Futuring the Post-2015 UNESCO Agenda

Inaugural Address at 194th session of UNESCO Executive Board, Paris, France
Dr Kris Rampersad, Trinidad and Tobago Representative on UNESCO Executive Board 2013-2017 at the 194th Session of the UNESCO Executive, Paris, April 2014


Dr Kris Rampersad, Trinidad and Tobago Representative on the  UNESCO 
Executive Board (centre) co-chairs with the UK a joint session of the 
Finance and Administration and Programmes and External Affairs Committee  
during the 194th session of the  UNESCO Executive Board in Paris.  
Photo Courtesy Kris Rampersad. All Rights Reserved
Greetings on behalf of the Government and People of Trinidad and Tobago who welcome, admire, respect and support the Director General’s initiatives to reform and restructure UNESCO and her intensive drive to use soft diplomacy which we believe is crucial to significantly impact the post-2015 agenda as we transition from priorities of the Millennium Development Goals and consolidate the gains of them through more focussed Sustainable Development Goals.
Trinidad and Tobago pledges its commitment to engaging in this process of futuring the operations of UNESCO to remain relevant and responsive to a global environment of dynamic and effervescent change. It is an environment that is demanding greater inclusivity. It is placing increasing pressure for erasure of barriers of geography, age, ethnicity, gender, cultures and other sectoral interests, and in utilising the tools placed at our disposal to access our accumulate knowledge and technologies towards eroding these superficial barriers.

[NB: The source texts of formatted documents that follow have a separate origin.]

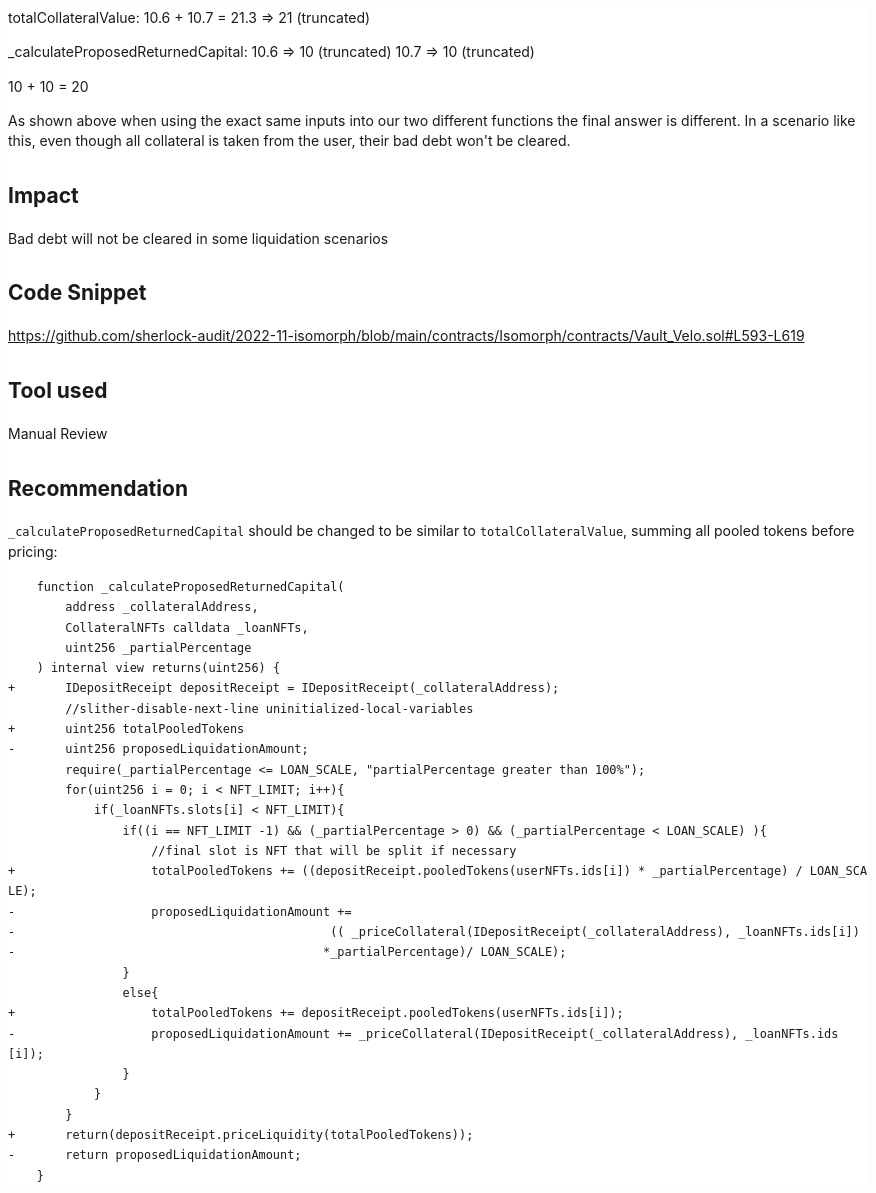 totalCollateralValue:
10.6 + 10.7 = 21.3 => 21 (truncated)

_calculateProposedReturnedCapital:
10.6 => 10 (truncated)
10.7 => 10 (truncated)

10 + 10 = 20 

As shown above when using the exact same inputs into our two different functions the final answer is different. In a scenario like this, even though all collateral is taken from the user, their bad debt won't be cleared. 

## Impact

Bad debt will not be cleared in some liquidation scenarios

## Code Snippet

https://github.com/sherlock-audit/2022-11-isomorph/blob/main/contracts/Isomorph/contracts/Vault_Velo.sol#L593-L619

## Tool used

Manual Review

## Recommendation

`_calculateProposedReturnedCapital` should be changed to be similar to `totalCollateralValue`, summing all pooled tokens before pricing:

        function _calculateProposedReturnedCapital(
            address _collateralAddress, 
            CollateralNFTs calldata _loanNFTs, 
            uint256 _partialPercentage
        ) internal view returns(uint256) {
    +       IDepositReceipt depositReceipt = IDepositReceipt(_collateralAddress);
            //slither-disable-next-line uninitialized-local-variables
    +       uint256 totalPooledTokens
    -       uint256 proposedLiquidationAmount;
            require(_partialPercentage <= LOAN_SCALE, "partialPercentage greater than 100%");
            for(uint256 i = 0; i < NFT_LIMIT; i++){
                if(_loanNFTs.slots[i] < NFT_LIMIT){
                    if((i == NFT_LIMIT -1) && (_partialPercentage > 0) && (_partialPercentage < LOAN_SCALE) ){
                        //final slot is NFT that will be split if necessary
    +                   totalPooledTokens += ((depositReceipt.pooledTokens(userNFTs.ids[i]) * _partialPercentage) / LOAN_SCALE);
    -                   proposedLiquidationAmount += 
    -                                            (( _priceCollateral(IDepositReceipt(_collateralAddress), _loanNFTs.ids[i]) 
    -                                           *_partialPercentage)/ LOAN_SCALE);
                    } 
                    else{
    +                   totalPooledTokens += depositReceipt.pooledTokens(userNFTs.ids[i]);
    -                   proposedLiquidationAmount += _priceCollateral(IDepositReceipt(_collateralAddress), _loanNFTs.ids[i]);
                    }
                }
            }
    +       return(depositReceipt.priceLiquidity(totalPooledTokens));
    -       return proposedLiquidationAmount;
        }
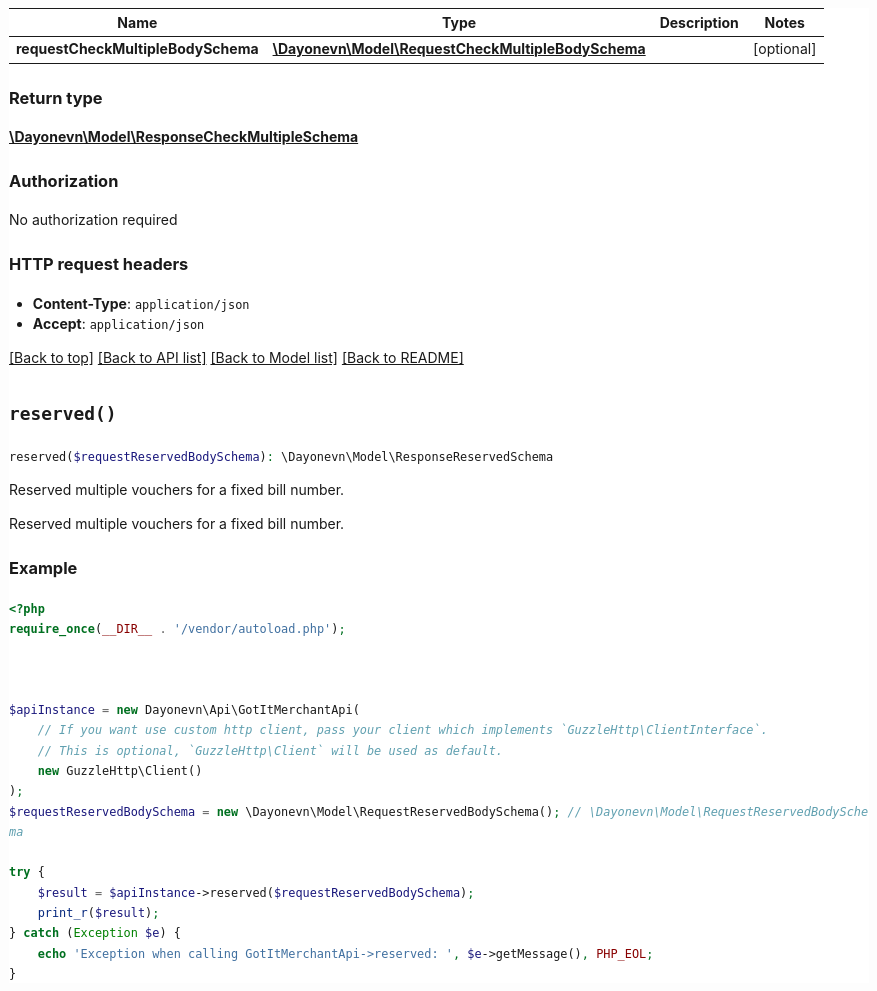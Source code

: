 | Name | Type | Description  | Notes |
| ------------- | ------------- | ------------- | ------------- |
| **requestCheckMultipleBodySchema** | [**\Dayonevn\Model\RequestCheckMultipleBodySchema**](../Model/RequestCheckMultipleBodySchema.md)|  | [optional] |

### Return type

[**\Dayonevn\Model\ResponseCheckMultipleSchema**](../Model/ResponseCheckMultipleSchema.md)

### Authorization

No authorization required

### HTTP request headers

- **Content-Type**: `application/json`
- **Accept**: `application/json`

[[Back to top]](#) [[Back to API list]](../../README.md#endpoints)
[[Back to Model list]](../../README.md#models)
[[Back to README]](../../README.md)

## `reserved()`

```php
reserved($requestReservedBodySchema): \Dayonevn\Model\ResponseReservedSchema
```

Reserved multiple vouchers for a fixed bill number.

Reserved multiple vouchers for a fixed bill number.

### Example

```php
<?php
require_once(__DIR__ . '/vendor/autoload.php');



$apiInstance = new Dayonevn\Api\GotItMerchantApi(
    // If you want use custom http client, pass your client which implements `GuzzleHttp\ClientInterface`.
    // This is optional, `GuzzleHttp\Client` will be used as default.
    new GuzzleHttp\Client()
);
$requestReservedBodySchema = new \Dayonevn\Model\RequestReservedBodySchema(); // \Dayonevn\Model\RequestReservedBodySchema

try {
    $result = $apiInstance->reserved($requestReservedBodySchema);
    print_r($result);
} catch (Exception $e) {
    echo 'Exception when calling GotItMerchantApi->reserved: ', $e->getMessage(), PHP_EOL;
}
```
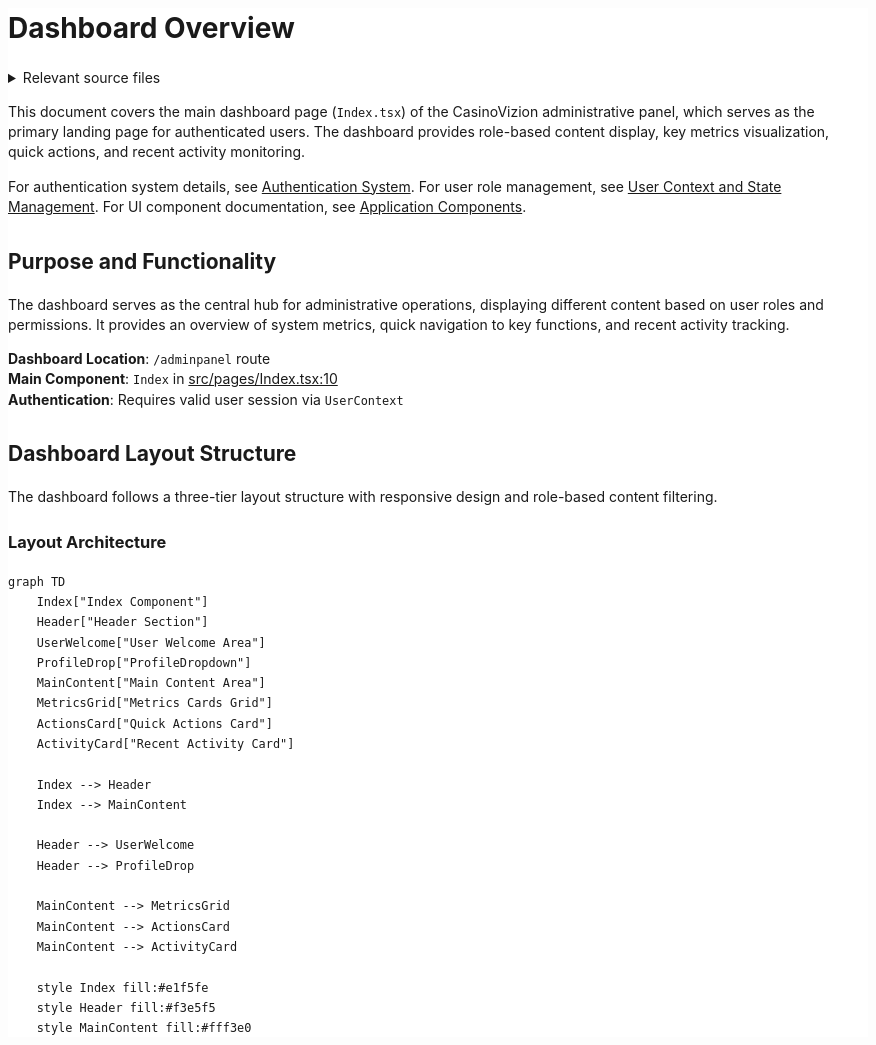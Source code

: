 # Dashboard Overview

<details><summary>Relevant source files</summary></details>



This document covers the main dashboard page (`Index.tsx`) of the CasinoVizion administrative panel, which serves as the primary landing page for authenticated users. The dashboard provides role-based content display, key metrics visualization, quick actions, and recent activity monitoring.

For authentication system details, see [Authentication System](./5_Authentication_System.md). For user role management, see [User Context and State Management](./13_User_Context_and_State_Management.md). For UI component documentation, see [Application Components](./17_Application_Components.md).

## Purpose and Functionality

The dashboard serves as the central hub for administrative operations, displaying different content based on user roles and permissions. It provides an overview of system metrics, quick navigation to key functions, and recent activity tracking.

**Dashboard Location**: `/adminpanel` route  
**Main Component**: `Index` in [src/pages/Index.tsx:10](/src/pages/Index.tsx)  
**Authentication**: Requires valid user session via `UserContext`

## Dashboard Layout Structure

The dashboard follows a three-tier layout structure with responsive design and role-based content filtering.

### Layout Architecture

```mermaid
graph TD
    Index["Index Component"]
    Header["Header Section"]
    UserWelcome["User Welcome Area"]
    ProfileDrop["ProfileDropdown"]
    MainContent["Main Content Area"]
    MetricsGrid["Metrics Cards Grid"]
    ActionsCard["Quick Actions Card"]
    ActivityCard["Recent Activity Card"]
    
    Index --> Header
    Index --> MainContent
    
    Header --> UserWelcome
    Header --> ProfileDrop
    
    MainContent --> MetricsGrid
    MainContent --> ActionsCard
    MainContent --> ActivityCard
    
    style Index fill:#e1f5fe
    style Header fill:#f3e5f5
    style MainContent fill:#fff3e0
```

In this context, we believe that the work of UNESCO remains significant and relevant and that UNESCO is indeed the institution best positioned to consolidate the gains of the past towards carving responsive and relevant paths to progress that address the needs of generations to come. Foremost among these seems to be combating the ennui and disenchantment at failed and failing macro political, institutional and bureaucratic formulas, systems and structures in favour of more glocally (global-local) focussed initiatives that emphasis and value empowerment of individuals, communities and civil society to explore their full potential.

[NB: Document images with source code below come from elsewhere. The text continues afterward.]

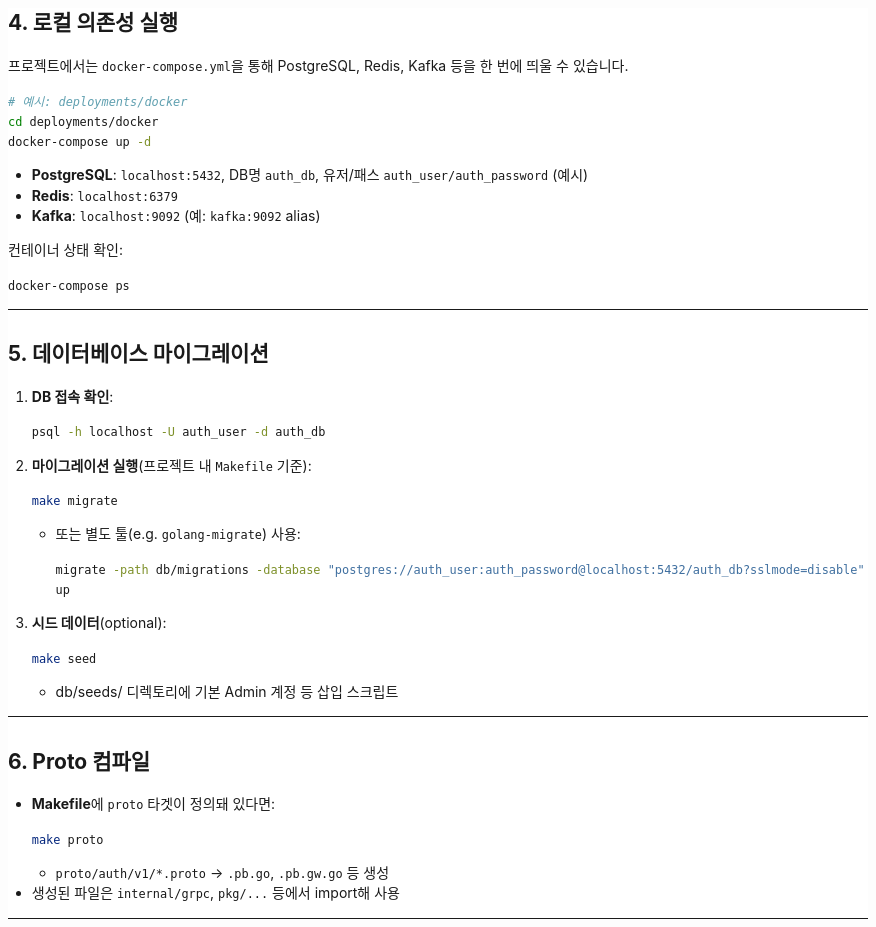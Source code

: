 ## 4. 로컬 의존성 실행

프로젝트에서는 `docker-compose.yml`을 통해 PostgreSQL, Redis, Kafka 등을 한 번에 띄울 수 있습니다.

```bash
# 예시: deployments/docker
cd deployments/docker
docker-compose up -d
```

- **PostgreSQL**: `localhost:5432`, DB명 `auth_db`, 유저/패스 `auth_user/auth_password` (예시)
- **Redis**: `localhost:6379`
- **Kafka**: `localhost:9092` (예: `kafka:9092` alias)

컨테이너 상태 확인:
```bash
docker-compose ps
```

---

## 5. 데이터베이스 마이그레이션

1. **DB 접속 확인**:
   ```bash
   psql -h localhost -U auth_user -d auth_db
   ```
2. **마이그레이션 실행**(프로젝트 내 `Makefile` 기준):
   ```bash
   make migrate
   ```
   - 또는 별도 툴(e.g. `golang-migrate`) 사용:  
     ```bash
     migrate -path db/migrations -database "postgres://auth_user:auth_password@localhost:5432/auth_db?sslmode=disable" up
     ```
3. **시드 데이터**(optional):  
   ```bash
   make seed
   ```
   - db/seeds/ 디렉토리에 기본 Admin 계정 등 삽입 스크립트

---

## 6. Proto 컴파일

- **Makefile**에 `proto` 타겟이 정의돼 있다면:
  ```bash
  make proto
  ```
  - `proto/auth/v1/*.proto` → `.pb.go`, `.pb.gw.go` 등 생성
- 생성된 파일은 `internal/grpc`, `pkg/...` 등에서 import해 사용

---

Certainly there is much more that needs to be done to particularly better utilise new technologies in making our work here at UNESCO more effective and more relevant.

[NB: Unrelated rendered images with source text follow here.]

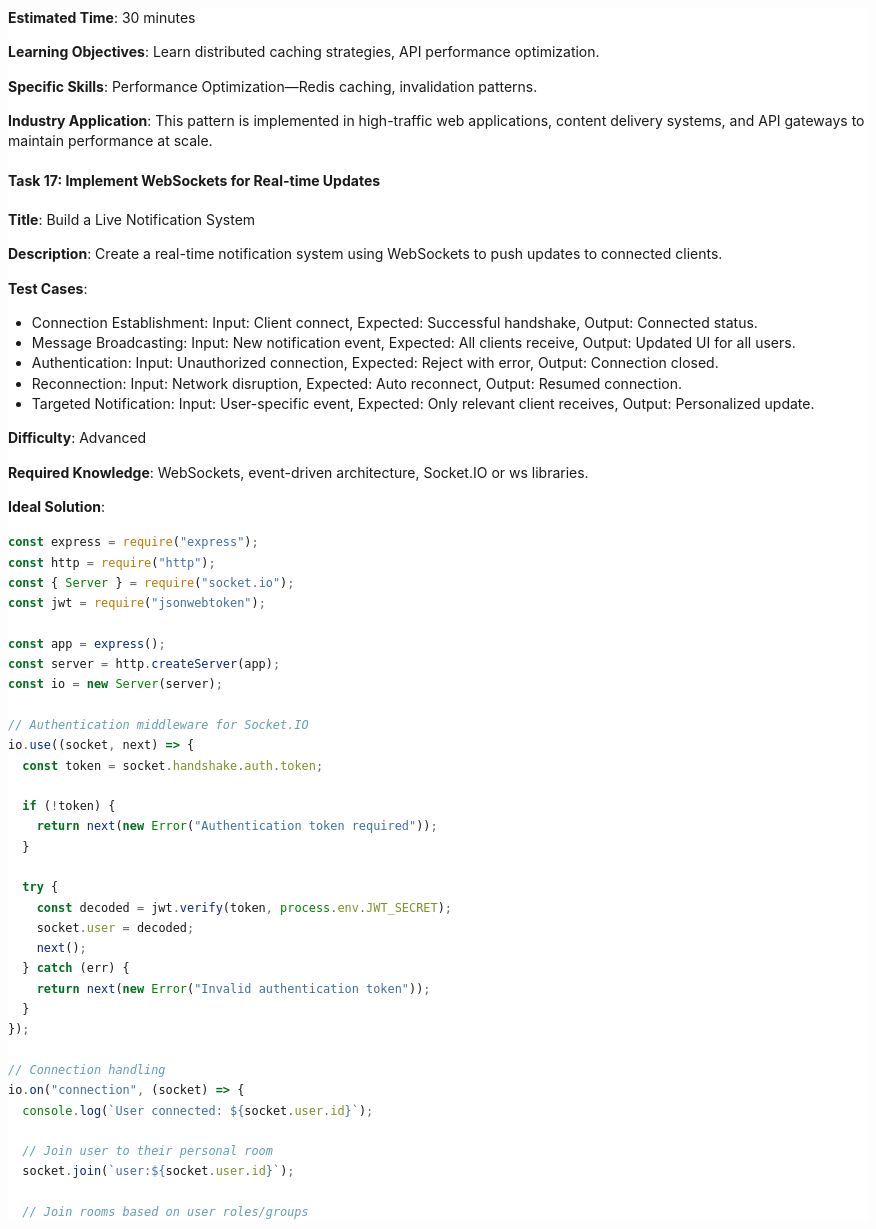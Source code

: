 **Estimated Time**: 30 minutes

**Learning Objectives**: Learn distributed caching strategies, API performance optimization.

**Specific Skills**: Performance Optimization—Redis caching, invalidation patterns.

**Industry Application**: This pattern is implemented in high-traffic web applications, content delivery systems, and API gateways to maintain performance at scale.

#### Task 17: Implement WebSockets for Real-time Updates

**Title**: Build a Live Notification System

**Description**: Create a real-time notification system using WebSockets to push updates to connected clients.

**Test Cases**:

- Connection Establishment: Input: Client connect, Expected: Successful handshake, Output: Connected status.
- Message Broadcasting: Input: New notification event, Expected: All clients receive, Output: Updated UI for all users.
- Authentication: Input: Unauthorized connection, Expected: Reject with error, Output: Connection closed.
- Reconnection: Input: Network disruption, Expected: Auto reconnect, Output: Resumed connection.
- Targeted Notification: Input: User-specific event, Expected: Only relevant client receives, Output: Personalized update.

**Difficulty**: Advanced

**Required Knowledge**: WebSockets, event-driven architecture, Socket.IO or ws libraries.

**Ideal Solution**:

```javascript
const express = require("express");
const http = require("http");
const { Server } = require("socket.io");
const jwt = require("jsonwebtoken");

const app = express();
const server = http.createServer(app);
const io = new Server(server);

// Authentication middleware for Socket.IO
io.use((socket, next) => {
  const token = socket.handshake.auth.token;

  if (!token) {
    return next(new Error("Authentication token required"));
  }

  try {
    const decoded = jwt.verify(token, process.env.JWT_SECRET);
    socket.user = decoded;
    next();
  } catch (err) {
    return next(new Error("Invalid authentication token"));
  }
});

// Connection handling
io.on("connection", (socket) => {
  console.log(`User connected: ${socket.user.id}`);

  // Join user to their personal room
  socket.join(`user:${socket.user.id}`);

  // Join rooms based on user roles/groups
```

We reiterate the call made by the Trinidad and Tobago Minister of Education to the Director General at the last General Assembly, that UNESCO, along with its focus on other disadvantaged groups as women and children in general, take a lead role in championing actions throughout the United Nations system that would directly impact and bring in to the mainstream the estimated 30 percent of the global population of special needs children who are still severely marginalised and handicapped by current existing systems in education, culture, science and information.
We support our colleagues speaking on behalf of strengthening the culture initiatives having regard to the direct benefits this is having from the work done in our societies where for many the main sources of income and survival reside in leveraging their talents and skills as the counter to the haemorrhaging of national resources, by exploitative, corrupt and ineffective systems and practices. We endorse  the culture-centred development drive that recognises not just intercultural linkages but also cross sectoral links.
At the same time, we particularly commend the drive to synergise and harmonise sustainable actions in biocultural diversity and acknowledgement of the intrinsic interplay between physical, mental and emotional cultural spaces and the potential to either erode, or energise these through use of scientific understanding and technologies.
In this regard, we believe compilations as the 2013 Creative Economy Report could achieve greater depth were it to more fully explore the cross-sectoral cost-benefit analysis of the co-relation between the creative and cultural sectors and other out-of- the-box-areas - as the economic value of social and culturally inclusive practices on political stability for instance – an area of analysis that is sadly lacking and could provide the data, if not ammunition, needed by UNESCO in pursuit of its motto of building peace in the minds of men and women.
As such, we look forward to deepening of UNESCO’s intersectoral increasing drive to promote multisectoral partnerships, and collaborative mechanisms through cross institutional and cross regional platforms, including with other institutions of the United Nations.
It is in these contemporary areas of UNESCO’s focus, including its now developing perspective on Big Ocean Sustainable States (Boss)  – the informal rebrand of SIDS - Small Island Developing States posited at the last General Conference - that we in the Caribbean believe we can draw the greatest strength, given our evolution from a history of fragmentation, violence, migration and marginalisation.








The Caribbean Sea at once connects and separates us from all the regions of the world. It presents to the UNESCO community beyond the hard politics of power and dominance, a living example for survival and resilience that endures despite and through a history of genocide of indigeneous peoples, slavery, forced indentureship, and migration.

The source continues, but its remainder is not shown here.